The summer canning season is in full swing. We’ve been harvesting in earnest and preparing the empty beds with compost for the next round of planting. Our tomatoes and tomatillos are finished, as are the summer squash. We will replant the squash and tomatoes for a fall crop. The watermelons are ripening. The red ripper cowpeas are huge and should start producing any day now. Our new bees are busy pollinating everything and we can definitely see the difference in our garden’s productivity. We have jars of pepper relish, serrano pickles, pickled jalapeños and serranoes, and various jams and jellies being added to the pantry weekly. Our freezer is stocked with sweet corn and green beans. This is the time of year when we are truly rewarded for all of our hours of labor and toil in the garden.

I love gardening, it’s true, but my favorite type of gardening is herb gardening. Herbs are hands-down the most versatile and useful plants in my entire yard. The bees love them. They smell good. They taste good. They make other foods taste good.
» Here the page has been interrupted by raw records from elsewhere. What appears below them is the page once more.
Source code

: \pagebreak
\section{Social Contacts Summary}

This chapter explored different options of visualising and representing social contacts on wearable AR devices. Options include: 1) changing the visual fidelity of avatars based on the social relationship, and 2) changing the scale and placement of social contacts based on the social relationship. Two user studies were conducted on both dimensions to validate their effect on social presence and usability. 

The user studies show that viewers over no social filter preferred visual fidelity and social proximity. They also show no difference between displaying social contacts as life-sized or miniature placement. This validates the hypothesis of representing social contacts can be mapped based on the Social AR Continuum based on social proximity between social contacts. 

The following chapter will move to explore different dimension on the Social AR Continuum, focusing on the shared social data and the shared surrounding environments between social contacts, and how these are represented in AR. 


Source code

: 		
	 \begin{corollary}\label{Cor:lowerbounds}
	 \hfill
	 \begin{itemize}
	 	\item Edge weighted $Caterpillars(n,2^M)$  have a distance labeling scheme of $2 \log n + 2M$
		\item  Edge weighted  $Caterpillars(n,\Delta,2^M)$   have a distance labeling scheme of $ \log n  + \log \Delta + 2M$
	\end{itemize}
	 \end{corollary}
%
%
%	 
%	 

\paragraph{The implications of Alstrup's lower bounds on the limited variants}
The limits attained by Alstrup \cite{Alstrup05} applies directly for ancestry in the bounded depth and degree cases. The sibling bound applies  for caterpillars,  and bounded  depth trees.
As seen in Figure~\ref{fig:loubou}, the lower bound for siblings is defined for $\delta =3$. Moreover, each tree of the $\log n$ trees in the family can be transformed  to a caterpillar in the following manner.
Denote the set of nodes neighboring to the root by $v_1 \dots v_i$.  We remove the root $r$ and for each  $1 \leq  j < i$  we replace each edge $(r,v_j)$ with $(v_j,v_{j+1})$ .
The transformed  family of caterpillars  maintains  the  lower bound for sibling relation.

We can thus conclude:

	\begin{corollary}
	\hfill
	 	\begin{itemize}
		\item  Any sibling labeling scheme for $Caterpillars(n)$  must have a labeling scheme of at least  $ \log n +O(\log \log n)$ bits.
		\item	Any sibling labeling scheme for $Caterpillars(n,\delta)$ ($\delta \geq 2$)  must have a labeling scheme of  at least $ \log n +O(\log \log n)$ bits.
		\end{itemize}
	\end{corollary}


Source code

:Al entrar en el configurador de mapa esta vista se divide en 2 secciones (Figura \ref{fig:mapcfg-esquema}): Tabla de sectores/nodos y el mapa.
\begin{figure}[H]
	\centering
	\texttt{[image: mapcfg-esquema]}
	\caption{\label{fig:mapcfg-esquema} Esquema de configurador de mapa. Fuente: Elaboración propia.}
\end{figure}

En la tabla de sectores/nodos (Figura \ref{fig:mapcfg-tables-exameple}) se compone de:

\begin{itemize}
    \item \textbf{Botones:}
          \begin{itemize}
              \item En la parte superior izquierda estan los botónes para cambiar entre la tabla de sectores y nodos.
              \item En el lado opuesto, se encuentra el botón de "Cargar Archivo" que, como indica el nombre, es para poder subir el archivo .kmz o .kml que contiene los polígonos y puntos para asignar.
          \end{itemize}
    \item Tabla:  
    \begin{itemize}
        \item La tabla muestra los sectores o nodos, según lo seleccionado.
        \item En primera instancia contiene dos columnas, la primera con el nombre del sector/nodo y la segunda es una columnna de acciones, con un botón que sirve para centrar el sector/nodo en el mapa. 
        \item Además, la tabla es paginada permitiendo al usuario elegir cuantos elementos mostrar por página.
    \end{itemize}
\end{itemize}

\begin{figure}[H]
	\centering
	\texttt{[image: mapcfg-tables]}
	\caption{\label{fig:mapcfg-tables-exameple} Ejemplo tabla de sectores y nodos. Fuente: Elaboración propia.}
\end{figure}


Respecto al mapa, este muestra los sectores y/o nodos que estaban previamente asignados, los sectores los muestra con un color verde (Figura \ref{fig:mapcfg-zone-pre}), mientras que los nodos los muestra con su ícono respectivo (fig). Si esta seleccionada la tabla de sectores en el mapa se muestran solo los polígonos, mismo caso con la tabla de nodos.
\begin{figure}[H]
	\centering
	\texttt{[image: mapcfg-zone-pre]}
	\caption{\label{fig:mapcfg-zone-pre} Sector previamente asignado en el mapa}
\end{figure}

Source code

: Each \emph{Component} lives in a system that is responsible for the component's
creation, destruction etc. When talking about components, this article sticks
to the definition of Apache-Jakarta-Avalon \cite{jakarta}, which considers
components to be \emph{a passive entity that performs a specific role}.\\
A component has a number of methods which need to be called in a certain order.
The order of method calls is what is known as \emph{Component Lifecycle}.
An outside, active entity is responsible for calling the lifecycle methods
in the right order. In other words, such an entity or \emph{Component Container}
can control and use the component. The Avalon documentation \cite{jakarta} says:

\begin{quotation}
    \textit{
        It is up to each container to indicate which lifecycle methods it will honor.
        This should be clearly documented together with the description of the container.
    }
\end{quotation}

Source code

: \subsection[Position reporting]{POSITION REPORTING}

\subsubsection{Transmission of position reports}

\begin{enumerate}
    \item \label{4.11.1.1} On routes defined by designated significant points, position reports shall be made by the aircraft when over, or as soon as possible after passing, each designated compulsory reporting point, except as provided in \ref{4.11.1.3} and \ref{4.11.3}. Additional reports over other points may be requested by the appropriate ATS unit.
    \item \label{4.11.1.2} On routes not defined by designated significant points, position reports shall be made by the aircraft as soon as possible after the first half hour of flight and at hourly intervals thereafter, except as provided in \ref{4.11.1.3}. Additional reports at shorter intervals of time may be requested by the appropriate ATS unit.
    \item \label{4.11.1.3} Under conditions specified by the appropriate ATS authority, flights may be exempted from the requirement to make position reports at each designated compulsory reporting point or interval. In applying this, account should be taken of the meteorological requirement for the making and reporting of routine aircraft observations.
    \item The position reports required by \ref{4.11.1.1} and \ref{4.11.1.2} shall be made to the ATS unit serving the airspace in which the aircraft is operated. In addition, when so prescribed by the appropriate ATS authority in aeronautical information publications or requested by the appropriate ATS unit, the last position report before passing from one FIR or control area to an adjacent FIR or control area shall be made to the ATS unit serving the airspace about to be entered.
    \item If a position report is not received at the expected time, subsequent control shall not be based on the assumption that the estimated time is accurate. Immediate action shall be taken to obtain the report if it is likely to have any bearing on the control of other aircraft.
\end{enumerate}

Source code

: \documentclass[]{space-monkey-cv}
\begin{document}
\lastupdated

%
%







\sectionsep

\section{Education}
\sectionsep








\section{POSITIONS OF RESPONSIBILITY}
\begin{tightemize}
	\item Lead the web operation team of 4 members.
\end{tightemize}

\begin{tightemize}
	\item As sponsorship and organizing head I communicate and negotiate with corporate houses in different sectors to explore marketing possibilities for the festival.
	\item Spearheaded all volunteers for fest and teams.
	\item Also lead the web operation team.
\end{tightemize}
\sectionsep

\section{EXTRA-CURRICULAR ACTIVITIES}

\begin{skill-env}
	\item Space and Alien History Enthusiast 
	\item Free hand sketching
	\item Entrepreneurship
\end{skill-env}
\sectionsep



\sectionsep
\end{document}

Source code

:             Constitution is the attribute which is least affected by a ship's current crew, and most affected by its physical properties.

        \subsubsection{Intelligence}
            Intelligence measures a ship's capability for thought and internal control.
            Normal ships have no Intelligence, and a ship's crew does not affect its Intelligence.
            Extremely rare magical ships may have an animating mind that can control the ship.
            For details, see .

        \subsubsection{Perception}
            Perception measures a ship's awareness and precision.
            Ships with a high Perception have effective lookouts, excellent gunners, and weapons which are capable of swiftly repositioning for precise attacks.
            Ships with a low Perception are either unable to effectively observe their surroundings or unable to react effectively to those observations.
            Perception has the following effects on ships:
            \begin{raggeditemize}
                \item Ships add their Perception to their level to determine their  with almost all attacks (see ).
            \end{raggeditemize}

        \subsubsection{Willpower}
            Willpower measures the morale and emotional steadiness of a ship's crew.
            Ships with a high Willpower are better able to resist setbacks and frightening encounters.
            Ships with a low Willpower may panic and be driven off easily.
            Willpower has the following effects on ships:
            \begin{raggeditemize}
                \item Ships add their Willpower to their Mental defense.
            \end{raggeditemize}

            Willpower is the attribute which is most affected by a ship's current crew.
They can be used for food, for beauty, for medicine, for crafts. They are easy to grow. They can be grown in small pots on the windowsill or tucked into small empty spots in the garden beds. Herbs are just amazing plants.

Being a Horticulture major, I’ve studied a lot of ethnobotany (people-plant interactions throughout history) and I’ve learned quite a bit about the various uses our ancestors had for different plants that aren’t commonly used today. I read about them and immediately want to try them (plant nerd!). I study and practice herbalism. I love to cook. I have a large herb garden that I’m planning to make even larger this fall. I plant herbs in my vegetable garden, my flower beds, in pots on the porch, wherever I can find a spot for them. They’re great for companion planting, as many of them repel garden pests and diseases or boost the health of other plants. There’s only one problem: my herbs grow out of control. We rarely have any hard freezes, so the herbs don’t really die back in the winter. They just get a new flush of growth.

I harvest my herbs and dry them, of course, as well as making macerated oils and tinctures. I use them to make soaps and lotions, creams and salves. I use them for medicine. I also freeze them. Obviously, I snip fresh herbs for cooking. It just seems like as many uses as I have for them, I just can’t seem to use them all up. So, to that end, I started experimenting. I’ve begun making herbal jellies.

It all began when I was outside picking blackberries to make jam. We have a wild honeysuckle vine growing around the shrubs that protect our well. I picked a flower and sucked out the nectar (yes, I still do that. Why should kids get all the good stuff?), and thought about what it would be like to be able to taste that floral sweetness all year. That’s when it hit me: why not make a honeysuckle jelly? I presented the idea to my husband, and off we went to forage for honeysuckle flowers.